An Air Force helicopter is hindered by turbulent winds, the risk of further avalanches, the bowl-shaped terrain, the high altitude, and the fact that there is only one possible approach route to the site

PITHORAGARH, India – Treacherous conditions forced India’s military Wednesday, June 5, to abort an aerial attempt to recover the bodies of 8 climbers feared killed high in the Himalayas, officials said.

An Air Force helicopter took off early Wednesday carrying elite paramilitary mountaineers to conduct what officials described as a “very high-risk” operation at more than 5,000 meters (16,400 feet).

They were trying to retrieve the bodies of 4 Britons, two Americans, one Indian and one Australian believed to have been killed in an avalanche last week on Nanda Devi, India’s second-highest mountain.

On Monday, June 3, helicopters spotted from the air what officials believe to be 5 bodies and their scattered mountaineering gear. The remains of the other 3 climbers were thought to be nearby.

But on Wednesday, the helicopter had to return to base after making 3 failed attempts to hover over the spot and airdrop the soldiers from the Indo Tibetan Border Police paramilitary mountain force.

The aircraft was hindered by turbulent winds, the risk of further avalanches, the bowl-shaped terrain, the high altitude, and the fact that there was only one possible approach route to the site.

“When a chopper enters into such places, they have to also consider a return path, which was unavailable in this case, so the pilots decided not to take any risk,” local district magistrate Vijay Kumar Jogdande told reporters.

The officer said they would launch another aerial operation and also attempt to send a ground mission to reach the spot, something that would take a week to prepare and acclimatize for.

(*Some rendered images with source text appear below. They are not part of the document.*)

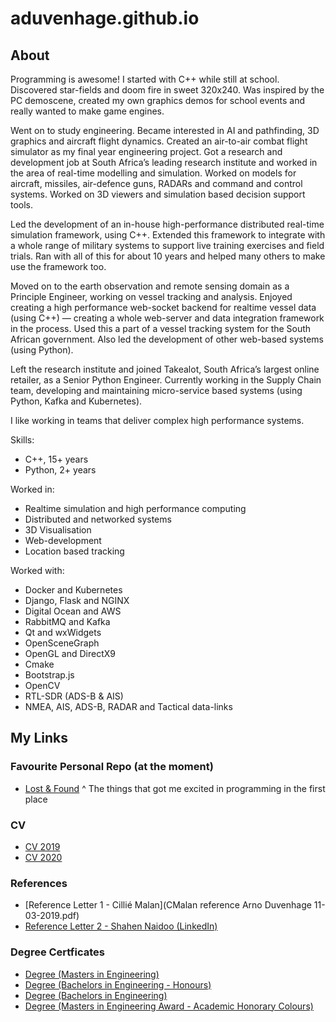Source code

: # aduvenhage.github.io

## About
Programming is awesome!  I started with C++ while still at school.  Discovered star-fields and doom fire in sweet 320x240.  Was inspired by the PC demoscene, created my own graphics demos for school events and really wanted to make game engines.

Went on to study engineering.  Became interested in AI and pathfinding, 3D graphics and aircraft flight dynamics.  Created an air-to-air combat flight simulator as my final year engineering project.
Got a research and development job at South Africa’s leading research institute and worked in the area of real-time modelling and simulation.  Worked on models for aircraft, missiles, air-defence guns, RADARs and command and control systems.  Worked on 3D viewers and simulation based decision support tools.

Led the development of an in-house high-performance distributed real-time simulation framework, using C++.  Extended this framework to integrate with a whole range of military systems to support live training exercises and field trials.  Ran with all of this for about 10 years and helped many others to make use the framework too.

Moved on to the earth observation and remote sensing domain as a Principle Engineer, working on vessel tracking and analysis.  Enjoyed creating a high performance web-socket backend for realtime vessel data (using C++) — creating a whole web-server and data integration framework in the process.  Used this a part of a vessel tracking system for the South African government.  Also led the development of other web-based systems (using Python).

Left the research institute and joined Takealot, South Africa’s largest online retailer, as a Senior Python Engineer.  Currently working in the Supply Chain team, developing and maintaining micro-service based systems (using Python, Kafka and Kubernetes).

I like working in teams that deliver complex high performance systems.

Skills:
- C++, 15+ years
- Python, 2+ years

Worked in:
- Realtime simulation and high performance computing
- Distributed and networked systems
- 3D Visualisation
- Web-development
- Location based tracking

Worked with:
- Docker and Kubernetes
- Django, Flask and NGINX
- Digital Ocean and AWS
- RabbitMQ and Kafka
- Qt and wxWidgets
- OpenSceneGraph
- OpenGL and DirectX9
- Cmake
- Bootstrap.js
- OpenCV
- RTL-SDR (ADS-B & AIS)
- NMEA, AIS, ADS-B, RADAR and Tactical data-links


## My Links
### Favourite Personal Repo (at the moment)
- [Lost & Found](https://github.com/aduvenhage/lostnfound)
  ^ The things that got me excited in programming in the first place

### CV
- [CV 2019](arno_duvenhage_cv_2019.pdf)
- [CV 2020](arno_duvenhage_cv_2020.pdf)

### References
- [Reference Letter 1 - Cillié Malan](CMalan reference Arno Duvenhage 11-03-2019.pdf)
- [Reference Letter 2 - Shahen Naidoo (LinkedIn)](https://www.linkedin.com/in/aduvenhage)

### Degree Certficates
- [Degree (Masters in Engineering)](degree_meng.pdf)
- [Degree (Bachelors in Engineering - Honours)](degree_beng_hons.pdf)
- [Degree (Bachelors in Engineering)](degree_beng.pdf)
- [Degree (Masters in Engineering Award - Academic Honorary Colours)](degree_meng_award.pdf)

Fresh snowfall may also hamper the recovery.

Worse than Everest

The originally 12-strong team – 4 Britons were rescued after separating from the main group – was led being by experienced British climber Martin Moran and had permission to climb the eastern peak of Nanda Devi.

But a Facebook post by Moran’s mountaineering firm on May 22 said that they planned to attempt “an unclimbed peak” around 6,500 meters (21,300 feet) high.

“This mountain range is more difficult to scale than Mount Everest. They knowingly risked their lives after changing their plans without informing the authorities,” an official involved in the operation told Agence France-Presse (AFP) Tuesday, June 4, on condition of anonymity.

“The permission was granted for Nanda Devi east, and any diversion is illegal. We were completely unaware of their changed plan and that turned fatal,” he said.

The two groups last communicated with each other on May 26, a day before heavy snow fell and massive avalanches hit the heights.

When the 8 climbers failed to report back to the base camp, the other 4 launched a search before alerting Indian authorities, who started a major operation.

A military source said the climbers may have fallen from an ice ridge or an overhanging mass of snow during the avalanches.

“There must have been some error of judgement and they must have fallen from a great height along with the entire snow cornice. It must have been like falling from a 10-storey building,” the source told AFP.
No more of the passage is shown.